In a way, the school’s tennis courts are sectioned off from the more conspicuous athletics fields at Granada Hills Charter High School, including the John Elway stadium that overlooks our substantial football field.

There is a connection between this unassuming tennis court and senior Madelyn Davenport that goes deeper than her status as a player there.

At first impression, Davenport gives no immediate sign of her tennis playing prowess. The only thing that suggests her skills is her black Babolat tennis racket case, which she has slung around her shoulder since freshman year.

Likewise, although she easily maintains conversation regarding tennis, she doesn’t initiate discussion about how her practice goes or the games she’s successfully competed in. Even her dark blue 40 oz Hydro Flask, which many athletes tend to proudly decorate with stickers, is bare. It only serves to emphasize her enigmatic, often inscrutable, character.

Unbeknownst to some, Davenport has been playing tennis avidly since she was a child. She has continued to pursue the sport throughout her high school career. Davenport has daily practice at school from 2:30 p.m. to 5:30 p.m., which easily illustrates her fervent dedication for tennis.

Although tennis is an individual sport as much as a team game, Davenport makes the willful choice to practice at school with her peers. Such a routine demands commitment. Yet Davenport focuses on her interest in the sport more than the time consumption.

“Tennis is my passion. It is a way I can de-stress from a hard day, and it is also very fun and rewarding because practice and effort is directly translated into every shot I hit,” Davenport said.

She and her partner begin practice with alternate serving, volleying, and playing back. When one person volleys near the net, the other player plays back at the baseline and attempts to set the volleyer up to put the ball away.

Since freshman year, Davenport has played in doubles, which unlike in singles, uses a wider court to hold four players competing against each other rather than two.

“While playing, specifically in doubles, it is important to always keep your feet moving and your eyes focused because oftentimes points happen really fast, so we need to be ready,” Davenport said.

Watching her play sheds light onto a different side of her seemingly reserved persona. On the courts, Davenport is attentive and driven to dominate the game. There is still the composed, soft energy to her that she carries with her in class, but she also displays an innate, wholehearted zeal.

Her eyes never stray from her personal sphere and her feet never linger on the ground. She moves quickly with purpose to hit the ball to her opponent, movements so swift and deliberate that the ball seems to gravitate toward her racket. In regards to hitting the tennis ball, Davenport employs an important technique; she picks a spot before hitting the ball so that she has the means to hit it as best as she can.

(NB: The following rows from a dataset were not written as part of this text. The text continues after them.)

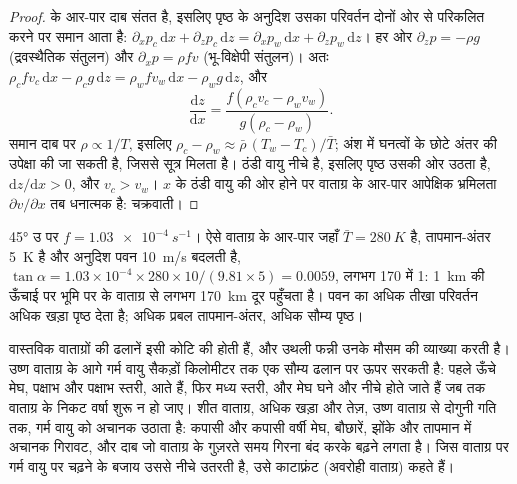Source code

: \begin{proof}
 के आर-पार दाब संतत है, इसलिए पृष्ठ के अनुदिश उसका परिवर्तन दोनों ओर से
परिकलित करने पर समान आता है: $\partial_x p_c\,\mathrm{d}x + \partial_z p_c\,\mathrm{d}z =
\partial_x p_w\,\mathrm{d}x + \partial_z p_w\,\mathrm{d}z$। हर ओर $\partial_z p = -\rho g$
(द्रवस्थैतिक संतुलन) और $\partial_x p = \rho f v$ (भू-विक्षेपी संतुलन)। अतः
$\rho_c f v_c\,\mathrm{d}x - \rho_c g\,\mathrm{d}z = \rho_w f v_w\,\mathrm{d}x - \rho_w
g\,\mathrm{d}z$, और
\[
  \frac{\mathrm{d}z}{\mathrm{d}x} = \frac{f(\rho_c v_c - \rho_w v_w)}{g(\rho_c - \rho_w)} .
\]
समान दाब पर $\rho \propto 1/T$, इसलिए $\rho_c - \rho_w \approx \bar\rho\,(T_w -
T_c)/\bar T$; अंश में घनत्वों के छोटे अंतर की उपेक्षा की जा सकती है, जिससे
सूत्र मिलता है। ठंडी वायु नीचे है, इसलिए पृष्ठ उसकी ओर उठता है, $\mathrm{d}z/
\mathrm{d}x > 0$, और $v_c > v_w$। $x$ के ठंडी वायु की ओर होने पर वाताग्र के आर-पार आपेक्षिक भ्रमिलता
$\partial v/\partial x$ तब धनात्मक है: चक्रवाती।
\end{proof}

\begin{example}[एक प्रतिनिधि ढलान]\label{ex:b2:weather-systems:slope}
\ang{45} उ पर $f = \qty{1.03e-4}{s^{-1}}$। ऐसे वाताग्र के आर-पार जहाँ $\bar T = \qty{280}{K}$ है,
तापमान-अंतर \qty{5}{K} है और अनुदिश पवन \qty{10}{m/s} बदलती है, $\tan\alpha
= 1.03 \times 10^{-4} \times 280 \times 10/(9.81 \times 5) = 0.0059$, लगभग 170 में 1:
 \qty{1}{km} की ऊँचाई पर भूमि पर के वाताग्र से लगभग \qty{170}{km} दूर पहुँचता है।
पवन का अधिक तीखा परिवर्तन अधिक खड़ा पृष्ठ देता है; अधिक प्रबल तापमान-अंतर, अधिक सौम्य पृष्ठ।
\end{example}

वास्तविक वाताग्रों की ढलानें इसी कोटि की होती हैं, और उथली फन्नी उनके मौसम की व्याख्या करती है। उष्ण
वाताग्र के आगे गर्म वायु सैकड़ों किलोमीटर तक एक सौम्य ढलान पर ऊपर सरकती है: पहले ऊँचे मेघ,
पक्षाभ और पक्षाभ स्तरी, आते हैं, फिर मध्य स्तरी, और मेघ घने और नीचे होते जाते हैं जब तक
वाताग्र के निकट वर्षा शुरू न हो जाए। शीत वाताग्र, अधिक खड़ा और तेज़, उष्ण वाताग्र से दोगुनी गति तक,
गर्म वायु को अचानक उठाता है: कपासी और कपासी वर्षी मेघ, बौछारें, झोंके और तापमान में अचानक गिरावट,
और दाब जो वाताग्र के गुज़रते समय गिरना बंद करके बढ़ने लगता है। जिस वाताग्र पर गर्म वायु
 पर चढ़ने के बजाय उससे नीचे उतरती है, उसे काटाफ़्रंट (अवरोही वाताग्र) कहते हैं।

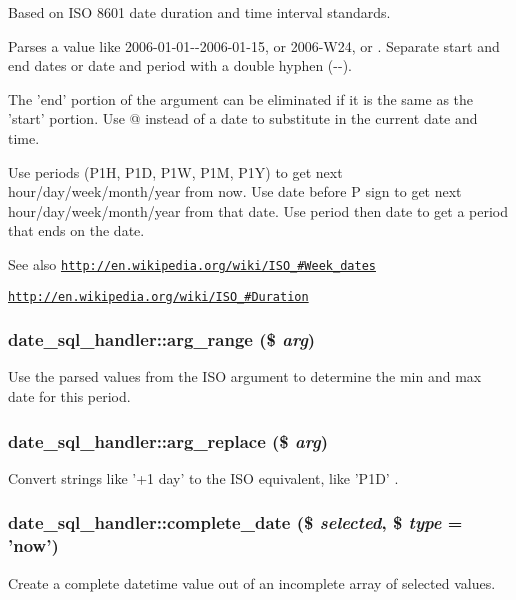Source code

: Based on ISO 8601 date duration and time interval standards.

Parses a value like 2006-\/01-\/01-\/-\/2006-\/01-\/15, or 2006-\/W24, or . Separate start and end dates or date and period with a double hyphen (-\/-\/).

The 'end' portion of the argument can be eliminated if it is the same as the 'start' portion. Use @ instead of a date to substitute in the current date and time.

Use periods (P1H, P1D, P1W, P1M, P1Y) to get next hour/day/week/month/year from now. Use date before P sign to get next hour/day/week/month/year from that date. Use period then date to get a period that ends on the date.

\begin{DoxySeeAlso}{See also}
\href{http://en.wikipedia.org/wiki/ISO_8601#Week_dates}{\tt http://en.wikipedia.org/wiki/ISO\_\#Week\_\-dates} 

\href{http://en.wikipedia.org/wiki/ISO_8601#Duration}{\tt http://en.wikipedia.org/wiki/ISO\_\#Duration} 
\end{DoxySeeAlso}
\hypertarget{classdate__sql__handler_a3c56ad455684b8f9689980d5c1782a2b}{
\subsubsection[{arg\_\-range}]{\setlength{\rightskip}{0pt plus 5cm}date\_\-sql\_\-handler::arg\_\-range (\$ {\em arg})}}
\label{classdate__sql__handler_a3c56ad455684b8f9689980d5c1782a2b}
Use the parsed values from the ISO argument to determine the min and max date for this period. \hypertarget{classdate__sql__handler_a13e12c367362a87b97038a3234957305}{
\subsubsection[{arg\_\-replace}]{\setlength{\rightskip}{0pt plus 5cm}date\_\-sql\_\-handler::arg\_\-replace (\$ {\em arg})}}
\label{classdate__sql__handler_a13e12c367362a87b97038a3234957305}
Convert strings like '+1 day' to the ISO equivalent, like 'P1D' . \hypertarget{classdate__sql__handler_a49b92ba3b97d3f770652c271591e524d}{
\subsubsection[{complete\_\-date}]{\setlength{\rightskip}{0pt plus 5cm}date\_\-sql\_\-handler::complete\_\-date (\$ {\em selected}, \/  \$ {\em type} = {\ttfamily 'now'})}}
\label{classdate__sql__handler_a49b92ba3b97d3f770652c271591e524d}
Create a complete datetime value out of an incomplete array of selected values.

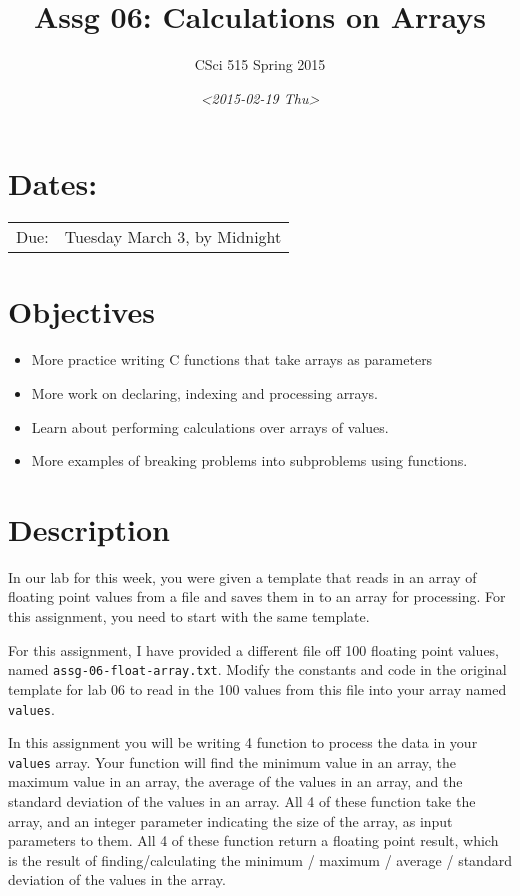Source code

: \documentclass[11pt]{article}
\author{CSci 515 Spring 2015}
\date{\textit{<2015-02-19 Thu>}}
\title{Assg 06: Calculations on Arrays}
\begin{document}
\maketitle

\section*{Dates:}
\label{sec-1}
\begin{center}
\begin{tabular}{ll}
Due: & Tuesday March 3, by Midnight\\
\end{tabular}
\end{center}
\section*{Objectives}
\label{sec-2}
\begin{itemize}
\item More practice writing C functions that take arrays as parameters
\item More work on declaring, indexing and processing arrays.
\item Learn about performing calculations over arrays of values.
\item More examples of breaking problems into subproblems using functions.
\end{itemize}
\section*{Description}
\label{sec-3}
In our lab for this week, you were given a template that reads in an array
of floating point values from a file and saves them in to an array for processing.
For this assignment, you need to start with the same template.

For this assignment, I have provided a different file off 100 floating
point values, named \verb~assg-06-float-array.txt~.  Modify the constants and
code in the original template for lab 06 to read in the 100 values
from this file into your array named \verb~values~.

In this assignment you will be writing 4 function to process the data
in your \verb~values~ array.  Your function will find the minimum value in
an array, the maximum value in an array, the average of the values in
an array, and the standard deviation of the values in an array.  All 4
of these function take the array, and an integer parameter indicating
the size of the array, as input parameters to them.  All 4 of these
function return a floating point result, which is the result of
finding/calculating the minimum / maximum / average / standard
deviation of the values in the array.
\end{document}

Before winning the point, it’s crucial for her to be decisive.

“She’s not nervous when she plays. She’s very focused. It’s her daily routine, but she’s driven about it. She wants to do it,” junior Lauren Delgado said.

Such rules of playing entail not only quick, attentive moves but also camaraderie between her and her teammates, which Davenport thoroughly enjoys. Since joining the team, she has shared a deep bond between her teammates. Moreover, they have encouraged her to push her own boundaries and strive for intensity in games.

“I always want to better myself, and I think that practicing with other players keeps me driven to be the best that I can,” Davenport said.

Like any other sport, after all, the team’s end goal is winning. However, Davenport equally values the idea of community with winning. She helps ensure that her team members are all in full support of one another through both wins and losses. As one who plays doubles, mutual support for her partner is particularly crucial to balance out team responsibilities on the court.

This year, Davenport has taken on a leadership role as co-captain. She organizes team events and takes care of the logistics of her team with the other captain.

“I have to step up and be a role model during practices and games. It’s a lot of fun to watch the younger players on the team go through certain things for the first time like their first home match or our first bus ride because I remember how much my first home match meant to me,” Davenport said.

Being a captain is a responsibility that Davenport is still adjusting to, but she humbly accepts the challenge. She confessed that the role has not come without pressure. Even though she is a captain, she is still striving to be more consistent with her shots, so there is the added pressure of helping others while still learning herself. Yet, she displays a constant desire to succeed, to be a consistent leader and a role model for her fellow team members. Davenport recognizes that there’s always room for growth, and she never shies away from it. She wholeheartedly accepts the call and steadies her position for the next hit.

The tennis court is reminiscent of Davenport in many ways, but there is a deeper aspect to it. Upon opening that latched metal door, one can see that there is so much beyond what the exteriors present.